▶ What is being asked
Where does the string "begin" occur in the entries below? Copy every line where it does.
Top of Data in this exercise
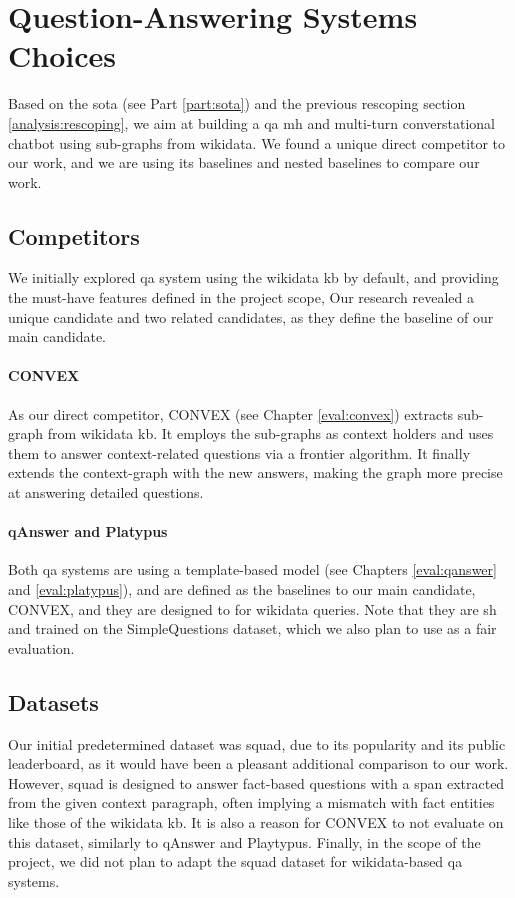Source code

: \section{Question-Answering Systems Choices}
Based on the \gls{sota} (see Part \ref{part:sota}) and the previous rescoping section \ref{analysis:rescoping}, we aim at building a \gls{qa} \gls{mh} and multi-turn converstational chatbot using sub-graphs from \gls{wikidata}. We found a unique direct competitor to our work, and we are using its baselines and nested baselines to compare our work.

\subsection{Competitors}
We initially explored \gls{qa} system using the \gls{wikidata} \gls{kb} by default, and providing the must-have features defined in the project scope, Our research revealed a unique candidate and two related candidates, as they define the baseline of our main candidate.

\paragraph{CONVEX}
As our direct competitor, CONVEX \autocite{paper:convex} (see Chapter \ref{eval:convex}) extracts sub-graph from \gls{wikidata} \gls{kb}. It employs the sub-graphs as context holders and uses them to answer context-related questions via a frontier algorithm. It finally extends the context-graph with the new answers, making the graph more precise at answering detailed questions.

\paragraph{qAnswer and Platypus}
Both \gls{qa} systems are using a template-based model (see Chapters \ref{eval:qanswer} and \ref{eval:platypus}), and are defined as the baselines to our main candidate, CONVEX, and they are designed to for \gls{wikidata} queries. Note that they are \gls{sh} and trained on the SimpleQuestions dataset, which we also plan to use as a fair evaluation.


\subsection{Datasets}
Our initial predetermined dataset was \gls{squad}, due to its popularity and its public leaderboard, as it would have been a pleasant additional comparison to our work. However, \gls{squad} is designed to answer fact-based questions with a span extracted from the given context paragraph, often implying a mismatch with fact entities like those of the \gls{wikidata} \gls{kb}. It is also a reason for CONVEX to not evaluate on this dataset, similarly to qAnswer and Playtypus. Finally, in the scope of the project, we did not plan to adapt the \gls{squad} dataset for \gls{wikidata}-based \gls{qa} systems.

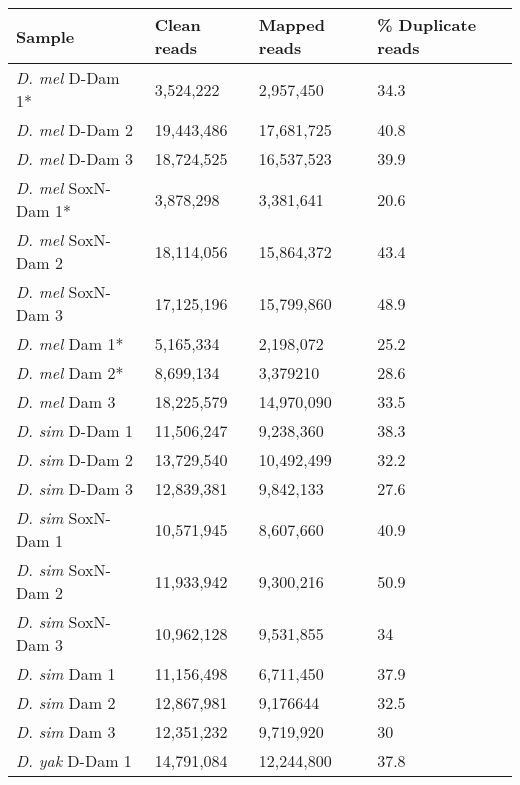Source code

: \begin{table}[!h]
\centering
\begin{tabular}{|l|l|l|l|}
\hline
\textbf{Sample}             & \textbf{Clean reads} & \textbf{Mapped reads} & \textbf{\% Duplicate reads} \\ \hline
\emph{D. mel} D-Dam 1*    & 3,524,222   & 2,957,450    & 34.3               \\ \hline 
\emph{D. mel} D-Dam 2     & 19,443,486  & 17,681,725   & 40.8               \\ \hline
\emph{D. mel} D-Dam 3     & 18,724,525  & 16,537,523   & 39.9               \\ \hline
\emph{D. mel} SoxN-Dam 1* & 3,878,298   & 3,381,641    & 20.6               \\ \hline
\emph{D. mel} SoxN-Dam 2  & 18,114,056  & 15,864,372   & 43.4               \\ \hline
\emph{D. mel} SoxN-Dam 3  & 17,125,196  & 15,799,860   & 48.9               \\ \hline
\emph{D. mel} Dam 1*      & 5,165,334   & 2,198,072    & 25.2               \\ \hline
\emph{D. mel} Dam 2*      & 8,699,134   & 3,379210     & 28.6               \\ \hline
\emph{D. mel} Dam 3       & 18,225,579  & 14,970,090   & 33.5               \\ \hline
\emph{D. sim} D-Dam 1     & 11,506,247  & 9,238,360    & 38.3               \\ \hline
\emph{D. sim} D-Dam 2     & 13,729,540  & 10,492,499   & 32.2               \\ \hline
\emph{D. sim} D-Dam 3     & 12,839,381  & 9,842,133    & 27.6               \\ \hline
\emph{D. sim} SoxN-Dam 1  & 10,571,945  & 8,607,660    & 40.9               \\ \hline
\emph{D. sim} SoxN-Dam 2  & 11,933,942  & 9,300,216    & 50.9               \\ \hline
\emph{D. sim} SoxN-Dam 3  & 10,962,128  & 9,531,855    & 34                 \\ \hline
\emph{D. sim} Dam 1       & 11,156,498  & 6,711,450    & 37.9               \\ \hline
\emph{D. sim} Dam 2       & 12,867,981  & 9,176644     & 32.5               \\ \hline
\emph{D. sim} Dam 3       & 12,351,232  & 9,719,920    & 30                 \\ \hline
\emph{D. yak} D-Dam 1     & 14,791,084  & 12,244,800   & 37.8               \\ \hline

\end{tabular}
\end{table}
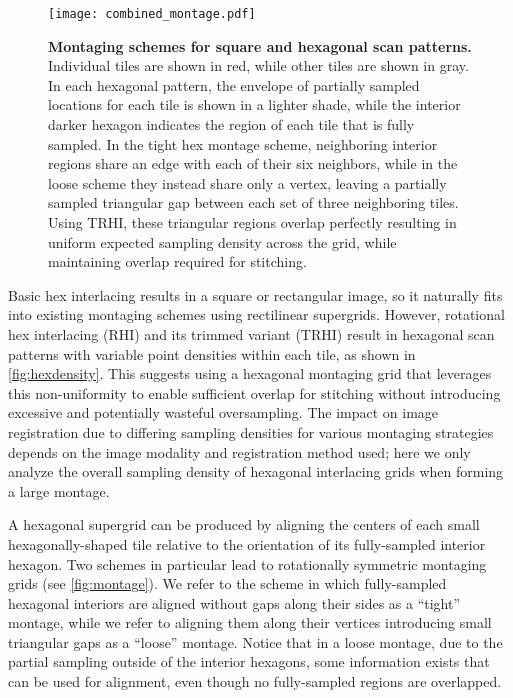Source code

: \documentclass[aip, amsmath, amssymb, nobibnotes, nofootinbib, citeautoscript, reprint, superscriptaddress]{revtex4-2}
\begin{document}
    \begin{figure*}
        \texttt{[image: combined\_montage.pdf]}
        \caption{
            \label{fig:montage}\textbf{Montaging schemes for square and hexagonal scan patterns.}
            Individual tiles are shown in red, while other tiles are shown in gray.
            In each hexagonal pattern, the envelope of partially sampled locations for each tile is shown in a lighter shade, while the interior darker hexagon indicates the region of each tile that is fully sampled.
            In the tight hex montage scheme, neighboring interior regions share an edge with each of their six neighbors, while in the loose scheme they instead share only a vertex, leaving a partially sampled triangular gap between each set of three neighboring tiles.
            Using TRHI, these triangular regions overlap perfectly resulting in uniform expected sampling density across the grid, while maintaining overlap required for stitching.
            }
    \end{figure*}

    Basic hex interlacing results in a square or rectangular image, so it naturally fits into existing montaging schemes using rectilinear supergrids.
    However, rotational hex interlacing (RHI) and its trimmed variant (TRHI) result in hexagonal scan patterns with variable point densities within each tile, as shown in \autoref{fig:hexdensity}.
    This suggests using a hexagonal montaging grid that leverages this non-uniformity to enable sufficient overlap for stitching without introducing excessive and potentially wasteful oversampling.
    The impact on image registration due to differing sampling densities for various montaging strategies depends on the image modality and registration method used; here we only analyze the overall sampling density of hexagonal interlacing grids when forming a large montage.


    A hexagonal supergrid can be produced by aligning the centers of each small hexagonally-shaped tile relative to the orientation of its fully-sampled interior hexagon.
    Two schemes in particular lead to rotationally symmetric montaging grids (see \autoref{fig:montage}).
    We refer to the scheme in which fully-sampled hexagonal interiors are aligned without gaps along their sides as a ``tight'' montage, while we refer to aligning them along their vertices introducing small triangular gaps as a ``loose'' montage.
    Notice that in a loose montage, due to the partial sampling outside of the interior hexagons, some information exists that can be used for alignment, even though no fully-sampled regions are overlapped.
\end{document}
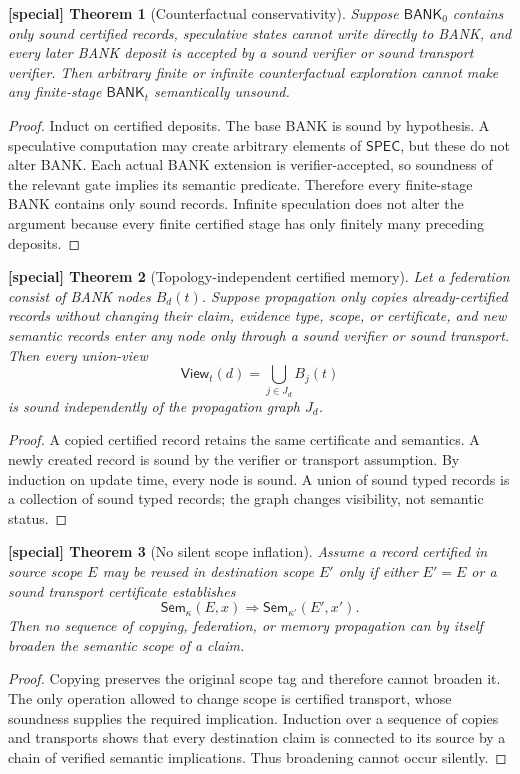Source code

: \documentclass[11pt]{article}
\theoremstyle{special}
\newtheorem{specialthm}{[special] Theorem}[section]
\theoremstyle{definition}
\newcommand{\BANK}{\mathsf{BANK}}
\newcommand{\SPEC}{\mathsf{SPEC}}
\newcommand{\Sem}{\mathsf{Sem}}
\newcommand{\View}{\mathsf{View}}
\begin{document}
\begin{specialthm}[Counterfactual conservativity]
Suppose $\BANK_0$ contains only sound certified records, speculative states cannot write directly to BANK, and every later BANK deposit is accepted by a sound verifier or sound transport verifier. Then arbitrary finite or infinite counterfactual exploration cannot make any finite-stage $\BANK_t$ semantically unsound.
\end{specialthm}
\begin{proof}
Induct on certified deposits. The base BANK is sound by hypothesis. A speculative computation may create arbitrary elements of $\SPEC$, but these do not alter BANK. Each actual BANK extension is verifier-accepted, so soundness of the relevant gate implies its semantic predicate. Therefore every finite-stage BANK contains only sound records. Infinite speculation does not alter the argument because every finite certified stage has only finitely many preceding deposits.\qedhere
\end{proof}

\begin{specialthm}[Topology-independent certified memory]
Let a federation consist of BANK nodes $B_d(t)$. Suppose propagation only copies already-certified records without changing their claim, evidence type, scope, or certificate, and new semantic records enter any node only through a sound verifier or sound transport. Then every union-view
\[
\View_t(d)=\bigcup_{j\in J_d}B_j(t)
\]
is sound independently of the propagation graph $J_d$.
\end{specialthm}
\begin{proof}
A copied certified record retains the same certificate and semantics. A newly created record is sound by the verifier or transport assumption. By induction on update time, every node is sound. A union of sound typed records is a collection of sound typed records; the graph changes visibility, not semantic status.\qedhere
\end{proof}

\begin{specialthm}[No silent scope inflation]
Assume a record certified in source scope $E$ may be reused in destination scope $E'$ only if either $E'=E$ or a sound transport certificate establishes
\[
\Sem_\kappa(E,x)\Longrightarrow \Sem_{\kappa'}(E',x').
\]
Then no sequence of copying, federation, or memory propagation can by itself broaden the semantic scope of a claim.
\end{specialthm}
\begin{proof}
Copying preserves the original scope tag and therefore cannot broaden it. The only operation allowed to change scope is certified transport, whose soundness supplies the required implication. Induction over a sequence of copies and transports shows that every destination claim is connected to its source by a chain of verified semantic implications. Thus broadening cannot occur silently.\qedhere
\end{proof}
\end{document}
Bottom of Data in this exercise
▶ Answer section
: \begin{table}[!h]
\begin{tabular}{|l|l|l|l|}
\begin{document}
    \begin{figure*}
\begin{document}
\begin{specialthm}[Counterfactual conservativity]
\begin{proof}
\begin{specialthm}[Topology-independent certified memory]
\begin{proof}
\begin{specialthm}[No silent scope inflation]
\begin{proof}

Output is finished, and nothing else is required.